Your publisher just laid off the entire financial reporting staff, and you, thrilled to keep your job but dreading dealing with numbers, are told to write a brief story, just a few column inches, based on a corporation's quarterly or annual report. The very kind that consists largely of columns of mind-numbing statistics, strange terms, densely packed data--everything you hate about financial information.
Don't fret, truly. It's much easier than you think.
First, get the data. If you can't get the latest annual (or quarterly) report at the company's website, go to the Securities and Exchange Commission website, and click on: Search for Company Filings. When the window opens, type in the name of the company (let's use The Home Depot for this example). A window will open with the company's name. Sometimes several companies have similar names, and they are listed here too; make sure you click on the correct one.
Another window will open, showing all the reports filed by the company. Look for the report labeled "10-K," and click on "documents." (If you're doing a quarterly report story, look for 4-Q.) In the next window, click on the first item, which will open the 10-K, otherwise known as the annual report.
The 10-K document opens. Don't bother reading the text. Just scroll down to a heading that says something like "Selected Financial Data" or "Consolidated Statement of Finances."
A financial page will appear. Don't panic: All you need are a few numbers: Net sales or revenue for the current year and the year before; and net income or earnings, also known as profit, for the two years.
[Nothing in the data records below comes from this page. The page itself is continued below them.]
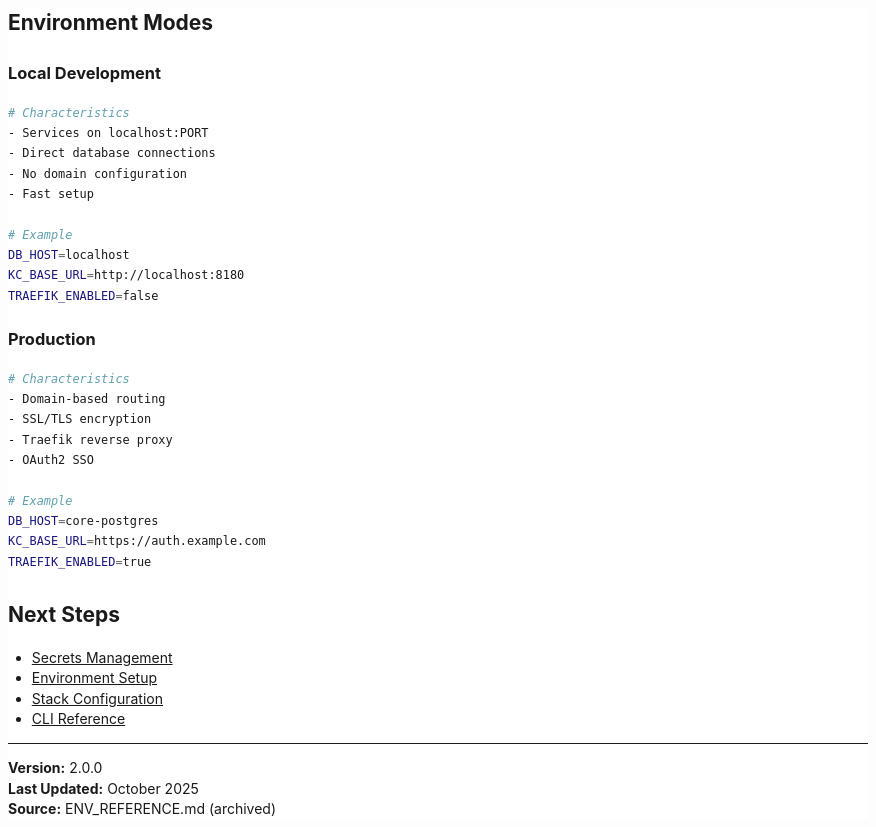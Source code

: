 ## Environment Modes

### Local Development

```bash
# Characteristics
- Services on localhost:PORT
- Direct database connections
- No domain configuration
- Fast setup

# Example
DB_HOST=localhost
KC_BASE_URL=http://localhost:8180
TRAEFIK_ENABLED=false
```

### Production

```bash
# Characteristics
- Domain-based routing
- SSL/TLS encryption
- Traefik reverse proxy
- OAuth2 SSO

# Example
DB_HOST=core-postgres
KC_BASE_URL=https://auth.example.com
TRAEFIK_ENABLED=true
```

## Next Steps

- [Secrets Management](../guide/secrets.md)
- [Environment Setup](../guide/environment-setup.md)
- [Stack Configuration](./stack-configuration.md)
- [CLI Reference](./cli.md)

---

**Version:** 2.0.0  
**Last Updated:** October 2025  
**Source:** ENV_REFERENCE.md (archived)
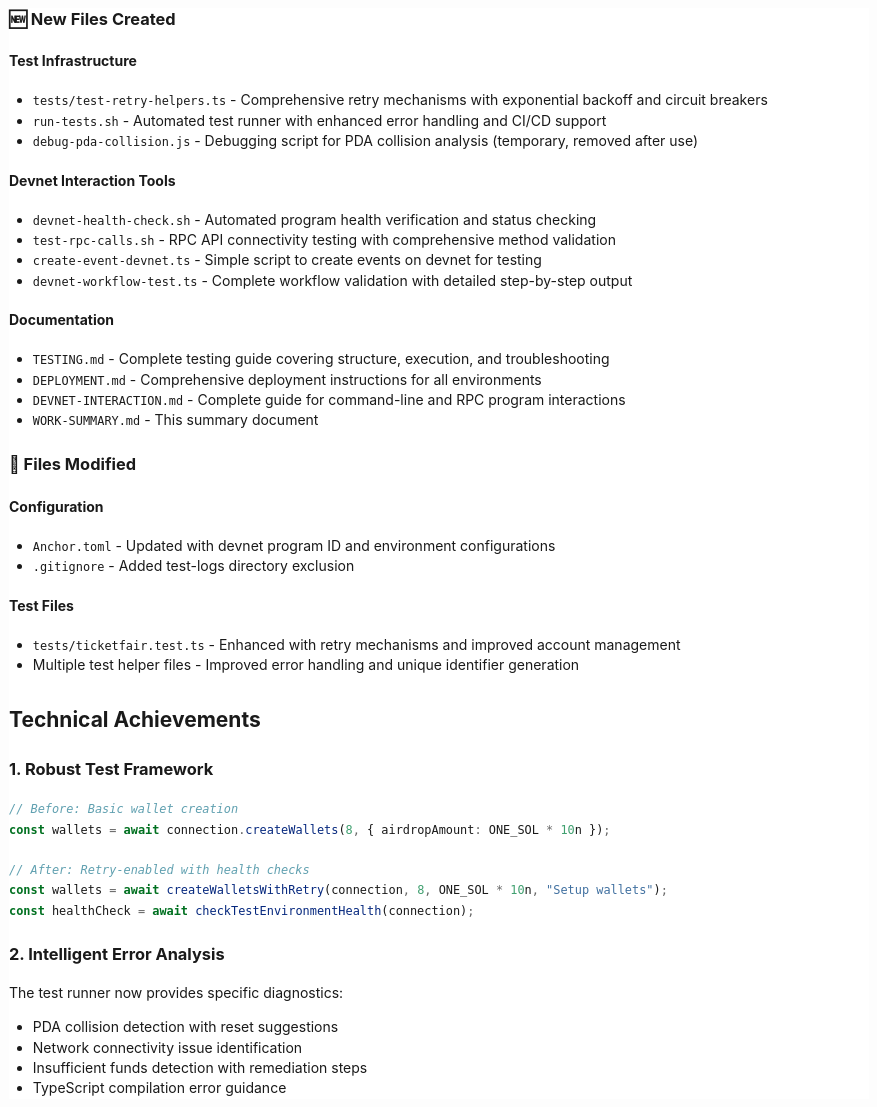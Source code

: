 ### 🆕 New Files Created

#### Test Infrastructure
- `tests/test-retry-helpers.ts` - Comprehensive retry mechanisms with exponential backoff and circuit breakers
- `run-tests.sh` - Automated test runner with enhanced error handling and CI/CD support
- `debug-pda-collision.js` - Debugging script for PDA collision analysis (temporary, removed after use)

#### Devnet Interaction Tools
- `devnet-health-check.sh` - Automated program health verification and status checking
- `test-rpc-calls.sh` - RPC API connectivity testing with comprehensive method validation
- `create-event-devnet.ts` - Simple script to create events on devnet for testing
- `devnet-workflow-test.ts` - Complete workflow validation with detailed step-by-step output

#### Documentation
- `TESTING.md` - Complete testing guide covering structure, execution, and troubleshooting
- `DEPLOYMENT.md` - Comprehensive deployment instructions for all environments
- `DEVNET-INTERACTION.md` - Complete guide for command-line and RPC program interactions
- `WORK-SUMMARY.md` - This summary document

### 📝 Files Modified

#### Configuration
- `Anchor.toml` - Updated with devnet program ID and environment configurations
- `.gitignore` - Added test-logs directory exclusion

#### Test Files
- `tests/ticketfair.test.ts` - Enhanced with retry mechanisms and improved account management
- Multiple test helper files - Improved error handling and unique identifier generation

## Technical Achievements

### 1. Robust Test Framework
```typescript
// Before: Basic wallet creation
const wallets = await connection.createWallets(8, { airdropAmount: ONE_SOL * 10n });

// After: Retry-enabled with health checks
const wallets = await createWalletsWithRetry(connection, 8, ONE_SOL * 10n, "Setup wallets");
const healthCheck = await checkTestEnvironmentHealth(connection);
```

### 2. Intelligent Error Analysis
The test runner now provides specific diagnostics:
- PDA collision detection with reset suggestions
- Network connectivity issue identification
- Insufficient funds detection with remediation steps
- TypeScript compilation error guidance
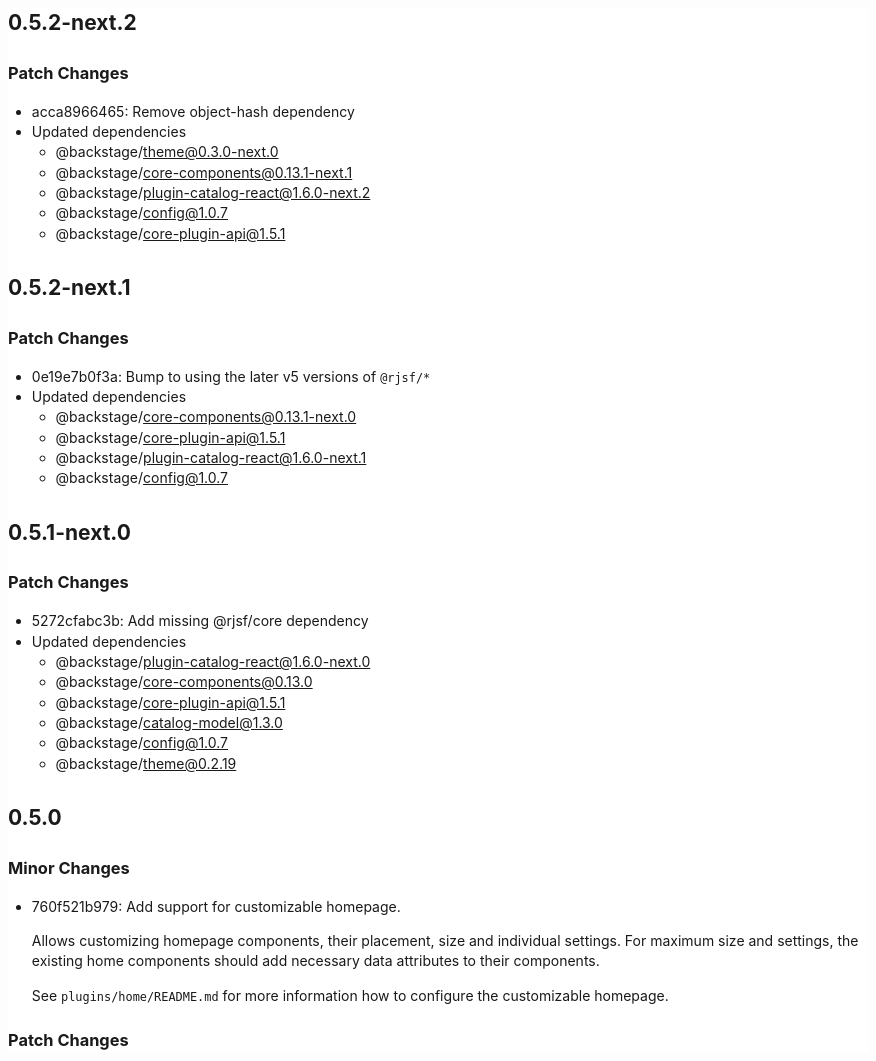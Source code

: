 ## 0.5.2-next.2

### Patch Changes

- acca8966465: Remove object-hash dependency
- Updated dependencies
  - @backstage/theme@0.3.0-next.0
  - @backstage/core-components@0.13.1-next.1
  - @backstage/plugin-catalog-react@1.6.0-next.2
  - @backstage/config@1.0.7
  - @backstage/core-plugin-api@1.5.1

## 0.5.2-next.1

### Patch Changes

- 0e19e7b0f3a: Bump to using the later v5 versions of `@rjsf/*`
- Updated dependencies
  - @backstage/core-components@0.13.1-next.0
  - @backstage/core-plugin-api@1.5.1
  - @backstage/plugin-catalog-react@1.6.0-next.1
  - @backstage/config@1.0.7

## 0.5.1-next.0

### Patch Changes

- 5272cfabc3b: Add missing @rjsf/core dependency
- Updated dependencies
  - @backstage/plugin-catalog-react@1.6.0-next.0
  - @backstage/core-components@0.13.0
  - @backstage/core-plugin-api@1.5.1
  - @backstage/catalog-model@1.3.0
  - @backstage/config@1.0.7
  - @backstage/theme@0.2.19

## 0.5.0

### Minor Changes

- 760f521b979: Add support for customizable homepage.

  Allows customizing homepage components, their placement, size and
  individual settings. For maximum size and settings, the existing home
  components should add necessary data attributes to their components.

  See `plugins/home/README.md` for more information how to configure
  the customizable homepage.

### Patch Changes
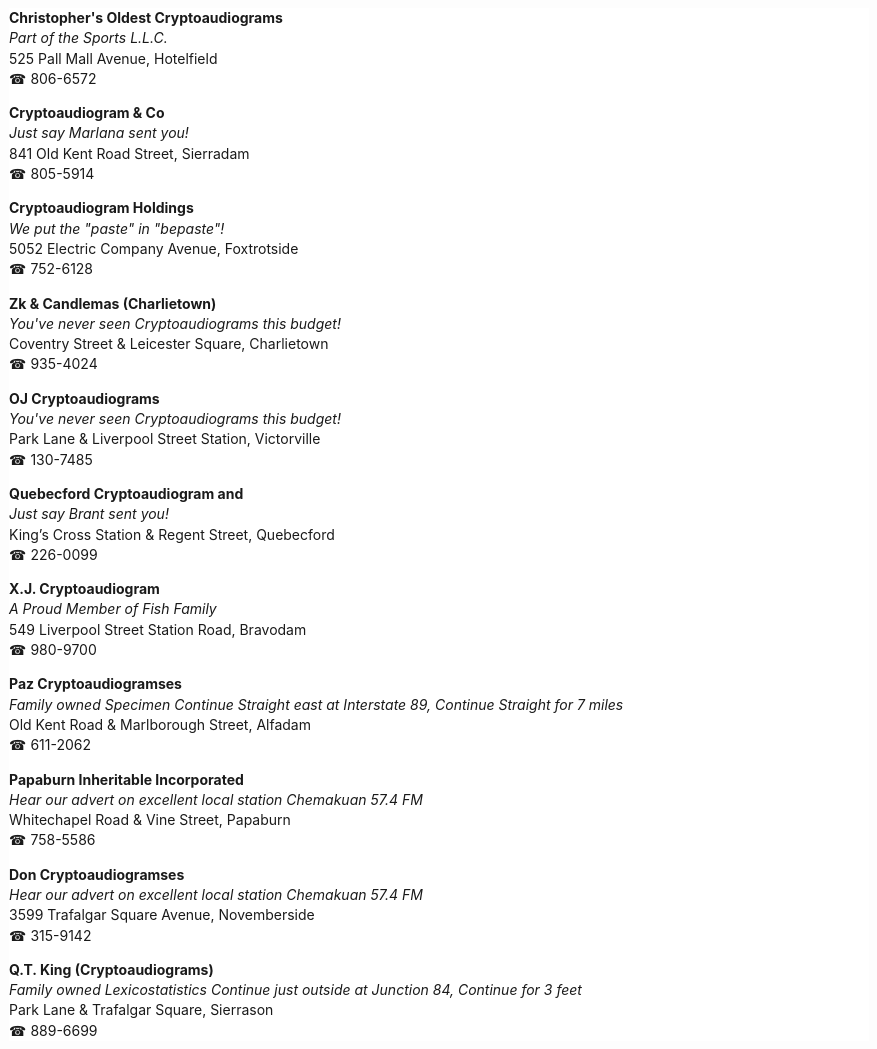 **Christopher's Oldest Cryptoaudiograms**  
_Part of the Sports L.L.C._  
525 Pall Mall Avenue, Hotelfield  
☎ 806-6572

**Cryptoaudiogram & Co**  
_Just say Marlana sent you!_  
841 Old Kent Road Street, Sierradam  
☎ 805-5914

**Cryptoaudiogram Holdings**  
_We put the "paste" in "bepaste"!_  
5052 Electric Company Avenue, Foxtrotside  
☎ 752-6128

**Zk & Candlemas (Charlietown)**  
_You've never seen Cryptoaudiograms this budget!_  
Coventry Street & Leicester Square, Charlietown  
☎ 935-4024

**OJ Cryptoaudiograms**  
_You've never seen Cryptoaudiograms this budget!_  
Park Lane & Liverpool Street Station, Victorville  
☎ 130-7485

**Quebecford Cryptoaudiogram and**  
_Just say Brant sent you!_  
King’s Cross Station & Regent Street, Quebecford  
☎ 226-0099

**X.J. Cryptoaudiogram**  
_A Proud Member of Fish Family_  
549 Liverpool Street Station Road, Bravodam  
☎ 980-9700

**Paz Cryptoaudiogramses**  
_Family owned Specimen 
Continue Straight east at Interstate 89, Continue Straight for 7 miles_  
Old Kent Road & Marlborough Street, Alfadam  
☎ 611-2062

**Papaburn Inheritable Incorporated**  
_Hear our advert on excellent local station Chemakuan 57.4 FM_  
Whitechapel Road & Vine Street, Papaburn  
☎ 758-5586

**Don Cryptoaudiogramses**  
_Hear our advert on excellent local station Chemakuan 57.4 FM_  
3599 Trafalgar Square Avenue, Novemberside  
☎ 315-9142

**Q.T. King (Cryptoaudiograms)**  
_Family owned Lexicostatistics 
Continue just outside at Junction 84, Continue for 3 feet_  
Park Lane & Trafalgar Square, Sierrason  
☎ 889-6699
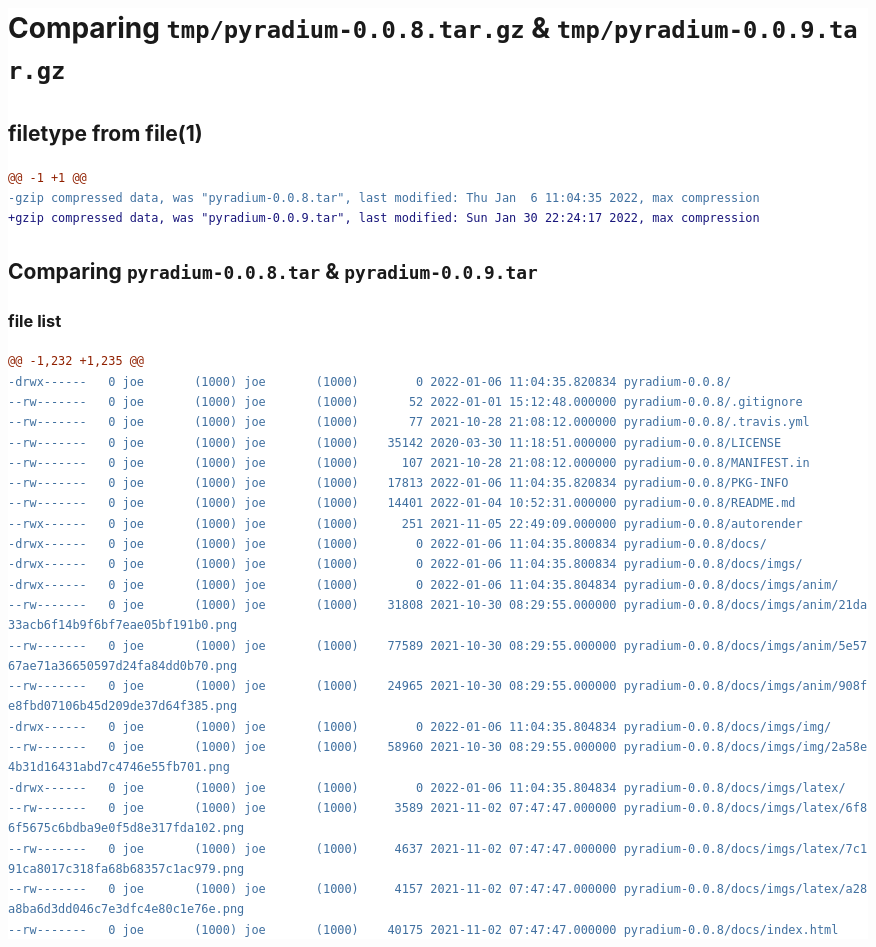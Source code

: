 # Comparing `tmp/pyradium-0.0.8.tar.gz` & `tmp/pyradium-0.0.9.tar.gz`

## filetype from file(1)

```diff
@@ -1 +1 @@
-gzip compressed data, was "pyradium-0.0.8.tar", last modified: Thu Jan  6 11:04:35 2022, max compression
+gzip compressed data, was "pyradium-0.0.9.tar", last modified: Sun Jan 30 22:24:17 2022, max compression
```

## Comparing `pyradium-0.0.8.tar` & `pyradium-0.0.9.tar`

### file list

```diff
@@ -1,232 +1,235 @@
-drwx------   0 joe       (1000) joe       (1000)        0 2022-01-06 11:04:35.820834 pyradium-0.0.8/
--rw-------   0 joe       (1000) joe       (1000)       52 2022-01-01 15:12:48.000000 pyradium-0.0.8/.gitignore
--rw-------   0 joe       (1000) joe       (1000)       77 2021-10-28 21:08:12.000000 pyradium-0.0.8/.travis.yml
--rw-------   0 joe       (1000) joe       (1000)    35142 2020-03-30 11:18:51.000000 pyradium-0.0.8/LICENSE
--rw-------   0 joe       (1000) joe       (1000)      107 2021-10-28 21:08:12.000000 pyradium-0.0.8/MANIFEST.in
--rw-------   0 joe       (1000) joe       (1000)    17813 2022-01-06 11:04:35.820834 pyradium-0.0.8/PKG-INFO
--rw-------   0 joe       (1000) joe       (1000)    14401 2022-01-04 10:52:31.000000 pyradium-0.0.8/README.md
--rwx------   0 joe       (1000) joe       (1000)      251 2021-11-05 22:49:09.000000 pyradium-0.0.8/autorender
-drwx------   0 joe       (1000) joe       (1000)        0 2022-01-06 11:04:35.800834 pyradium-0.0.8/docs/
-drwx------   0 joe       (1000) joe       (1000)        0 2022-01-06 11:04:35.800834 pyradium-0.0.8/docs/imgs/
-drwx------   0 joe       (1000) joe       (1000)        0 2022-01-06 11:04:35.804834 pyradium-0.0.8/docs/imgs/anim/
--rw-------   0 joe       (1000) joe       (1000)    31808 2021-10-30 08:29:55.000000 pyradium-0.0.8/docs/imgs/anim/21da33acb6f14b9f6bf7eae05bf191b0.png
--rw-------   0 joe       (1000) joe       (1000)    77589 2021-10-30 08:29:55.000000 pyradium-0.0.8/docs/imgs/anim/5e5767ae71a36650597d24fa84dd0b70.png
--rw-------   0 joe       (1000) joe       (1000)    24965 2021-10-30 08:29:55.000000 pyradium-0.0.8/docs/imgs/anim/908fe8fbd07106b45d209de37d64f385.png
-drwx------   0 joe       (1000) joe       (1000)        0 2022-01-06 11:04:35.804834 pyradium-0.0.8/docs/imgs/img/
--rw-------   0 joe       (1000) joe       (1000)    58960 2021-10-30 08:29:55.000000 pyradium-0.0.8/docs/imgs/img/2a58e4b31d16431abd7c4746e55fb701.png
-drwx------   0 joe       (1000) joe       (1000)        0 2022-01-06 11:04:35.804834 pyradium-0.0.8/docs/imgs/latex/
--rw-------   0 joe       (1000) joe       (1000)     3589 2021-11-02 07:47:47.000000 pyradium-0.0.8/docs/imgs/latex/6f86f5675c6bdba9e0f5d8e317fda102.png
--rw-------   0 joe       (1000) joe       (1000)     4637 2021-11-02 07:47:47.000000 pyradium-0.0.8/docs/imgs/latex/7c191ca8017c318fa68b68357c1ac979.png
--rw-------   0 joe       (1000) joe       (1000)     4157 2021-11-02 07:47:47.000000 pyradium-0.0.8/docs/imgs/latex/a28a8ba6d3dd046c7e3dfc4e80c1e76e.png
--rw-------   0 joe       (1000) joe       (1000)    40175 2021-11-02 07:47:47.000000 pyradium-0.0.8/docs/index.html
```
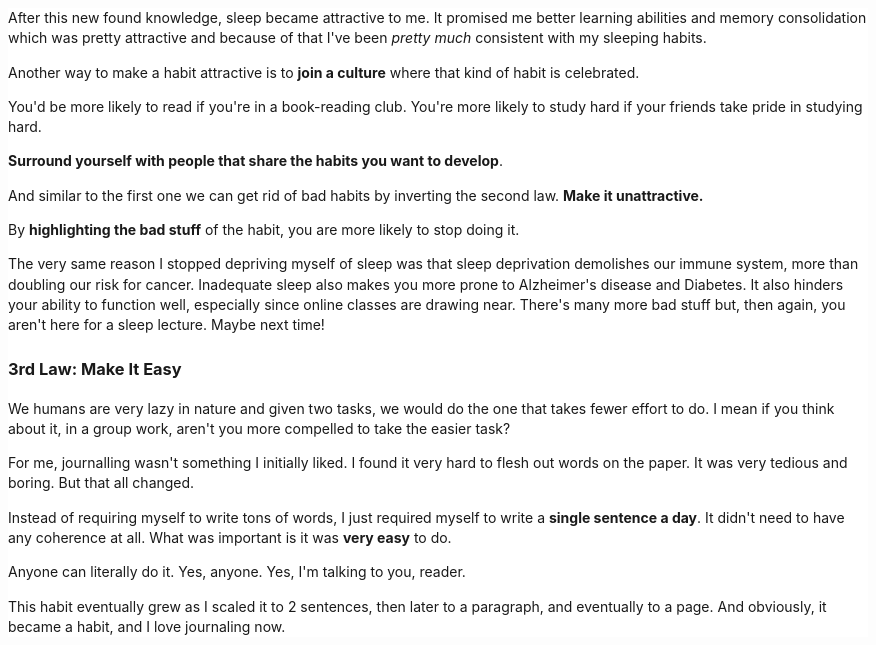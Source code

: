  

After this new found knowledge, sleep became attractive to me. It promised me better learning abilities and memory consolidation which was pretty attractive and because of that I've been _pretty much_ consistent with my sleeping habits.

 

Another way to make a habit attractive is to **join a culture** where that kind of habit is celebrated.

 

You'd be more likely to read if you're in a book-reading club. You're more likely to study hard if your friends take pride in studying hard.

 

**Surround yourself with people that share the habits you want to develop**.

 

And similar to the first one we can get rid of bad habits by inverting the second law. **Make it unattractive.**

 

By **highlighting the bad stuff** of the habit, you are more likely to stop doing it. 

 

The very same reason I stopped depriving myself of sleep was that sleep deprivation demolishes our immune system, more than doubling our risk for cancer. Inadequate sleep also makes you more prone to Alzheimer's disease and Diabetes. It also hinders your ability to function well, especially since online classes are drawing near. There's many more bad stuff but, then again, you aren't here for a sleep lecture. Maybe next time!

 

### 3rd Law: Make It Easy

 

We humans are very lazy in nature and given two tasks, we would do the one that takes fewer effort to do. I mean if you think about it, in a group work, aren't you more compelled to take the easier task? 

 

For me, journalling wasn't something I initially liked. I found it very hard to flesh out words on the paper. It was very tedious and boring. But that all changed.

 

Instead of requiring myself to write tons of words, I just required myself to write a **single sentence a day**. It didn't need to have any coherence at all. What was important is it was **very easy** to do.

 

Anyone can literally do it. Yes, anyone. Yes, I'm talking to you, reader.

 

This habit eventually grew as I scaled it to 2 sentences, then later to a paragraph, and eventually to a page. And obviously, it became a habit, and I love journaling now.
These will give you a snapshot of how the company fared during the year compared with the year before. They will show you whether it took in more or fewer dollars this year through its sales, and whether it made a higher or lower profit--or even suffered a loss. If you can compute a percentage change between the two years for sales and profit--another very easy procedure--so much the better.
Want to appear more sophisticated? Check out the line that says "Operating expenses" for the two years. That will show you if the firm's expenses went up or down over the year. In other words, is the firm doing a good job controlling expenses, or a lousy job? Then you can use your journalistic skills to ask an appropriate company executive to explain why expenses went up, or down.
Executives are wont to complain that the net income or profit figure is somewhat misleading, since it has been lowered by things over which they have no control, such as taxes and interest payments. They say the real measure of how their company is doing is their "Operating income," which doesn't include taxes and interest. That's the figure, they say, that reflects how the company's own operations generate profit (or loss).
Okay, so you can use that figure in your story as well, but if you do, be sure to include it later on, rather than in the first paragraph: your primary audience is not the executives, but your readers: they want to know how the firm is doing overall, taxes and interest and everything else included.